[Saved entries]
<<<<

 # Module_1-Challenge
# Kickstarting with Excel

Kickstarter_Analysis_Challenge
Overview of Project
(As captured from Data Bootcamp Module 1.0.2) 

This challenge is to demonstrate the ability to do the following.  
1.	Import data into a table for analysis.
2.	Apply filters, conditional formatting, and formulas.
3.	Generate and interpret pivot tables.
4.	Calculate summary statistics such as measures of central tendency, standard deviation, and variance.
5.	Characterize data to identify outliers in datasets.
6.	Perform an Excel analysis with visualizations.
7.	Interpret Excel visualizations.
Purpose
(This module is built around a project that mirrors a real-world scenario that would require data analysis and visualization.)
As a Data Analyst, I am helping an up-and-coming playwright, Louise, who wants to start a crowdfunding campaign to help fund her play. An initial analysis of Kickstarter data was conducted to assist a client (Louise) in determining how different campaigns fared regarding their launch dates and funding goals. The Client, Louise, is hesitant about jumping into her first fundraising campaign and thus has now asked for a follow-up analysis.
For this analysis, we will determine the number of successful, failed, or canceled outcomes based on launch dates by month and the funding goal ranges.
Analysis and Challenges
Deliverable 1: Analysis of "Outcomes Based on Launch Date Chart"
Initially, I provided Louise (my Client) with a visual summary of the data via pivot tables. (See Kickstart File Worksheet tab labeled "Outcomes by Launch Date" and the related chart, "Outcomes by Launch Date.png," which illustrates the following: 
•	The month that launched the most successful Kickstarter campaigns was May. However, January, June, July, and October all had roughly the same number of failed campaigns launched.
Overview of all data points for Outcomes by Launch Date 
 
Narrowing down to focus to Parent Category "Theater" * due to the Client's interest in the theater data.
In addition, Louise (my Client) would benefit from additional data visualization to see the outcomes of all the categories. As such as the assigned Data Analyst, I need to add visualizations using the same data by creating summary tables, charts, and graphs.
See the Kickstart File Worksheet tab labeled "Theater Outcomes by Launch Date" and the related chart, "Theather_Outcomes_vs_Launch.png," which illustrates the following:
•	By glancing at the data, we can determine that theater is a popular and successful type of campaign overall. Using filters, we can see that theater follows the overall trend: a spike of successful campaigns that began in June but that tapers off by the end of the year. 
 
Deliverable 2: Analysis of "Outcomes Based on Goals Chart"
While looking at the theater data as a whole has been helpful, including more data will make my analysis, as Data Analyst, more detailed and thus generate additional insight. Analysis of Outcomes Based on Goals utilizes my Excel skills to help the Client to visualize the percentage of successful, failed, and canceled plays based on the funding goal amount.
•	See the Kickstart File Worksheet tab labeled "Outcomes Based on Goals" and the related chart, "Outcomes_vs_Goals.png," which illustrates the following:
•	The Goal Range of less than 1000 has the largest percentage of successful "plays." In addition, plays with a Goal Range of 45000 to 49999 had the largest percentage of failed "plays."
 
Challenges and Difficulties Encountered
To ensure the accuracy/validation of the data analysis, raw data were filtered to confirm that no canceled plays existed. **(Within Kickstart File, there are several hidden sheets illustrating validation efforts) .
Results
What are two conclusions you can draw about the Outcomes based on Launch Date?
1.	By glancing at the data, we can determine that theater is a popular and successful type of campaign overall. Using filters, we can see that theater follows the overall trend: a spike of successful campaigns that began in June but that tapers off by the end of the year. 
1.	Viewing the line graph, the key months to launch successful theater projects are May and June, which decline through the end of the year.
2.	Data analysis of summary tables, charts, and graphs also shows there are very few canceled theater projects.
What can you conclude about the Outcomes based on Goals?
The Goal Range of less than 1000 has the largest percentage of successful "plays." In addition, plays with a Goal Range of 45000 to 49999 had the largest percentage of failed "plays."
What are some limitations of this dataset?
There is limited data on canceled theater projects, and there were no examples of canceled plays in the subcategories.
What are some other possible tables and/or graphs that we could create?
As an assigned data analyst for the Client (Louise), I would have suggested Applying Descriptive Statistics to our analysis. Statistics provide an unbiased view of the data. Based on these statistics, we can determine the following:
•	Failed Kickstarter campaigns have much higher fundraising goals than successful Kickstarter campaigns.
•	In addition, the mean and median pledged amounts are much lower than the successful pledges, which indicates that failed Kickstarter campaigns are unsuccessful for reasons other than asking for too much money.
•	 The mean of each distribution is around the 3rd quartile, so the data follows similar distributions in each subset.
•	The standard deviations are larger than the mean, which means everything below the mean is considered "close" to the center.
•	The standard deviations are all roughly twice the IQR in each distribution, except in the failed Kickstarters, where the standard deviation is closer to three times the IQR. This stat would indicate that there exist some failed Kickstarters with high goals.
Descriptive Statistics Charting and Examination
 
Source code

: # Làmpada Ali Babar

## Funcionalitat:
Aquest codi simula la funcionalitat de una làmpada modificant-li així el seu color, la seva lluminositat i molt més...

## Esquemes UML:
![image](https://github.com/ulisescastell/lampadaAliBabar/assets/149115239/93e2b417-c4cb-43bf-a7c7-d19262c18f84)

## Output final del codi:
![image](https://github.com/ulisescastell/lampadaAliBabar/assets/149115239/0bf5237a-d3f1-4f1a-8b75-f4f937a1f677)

>>>>

■ About this task:
Give back, exactly as written, the stretch from the line with "# Kickstarting with Excel" through the line with "interpret pivot tables.", and no other lines from the records above.

■ Written reply:
# Kickstarting with Excel

Kickstarter_Analysis_Challenge
Overview of Project
(As captured from Data Bootcamp Module 1.0.2) 

This challenge is to demonstrate the ability to do the following.  
1.	Import data into a table for analysis.
2.	Apply filters, conditional formatting, and formulas.
3.	Generate and interpret pivot tables.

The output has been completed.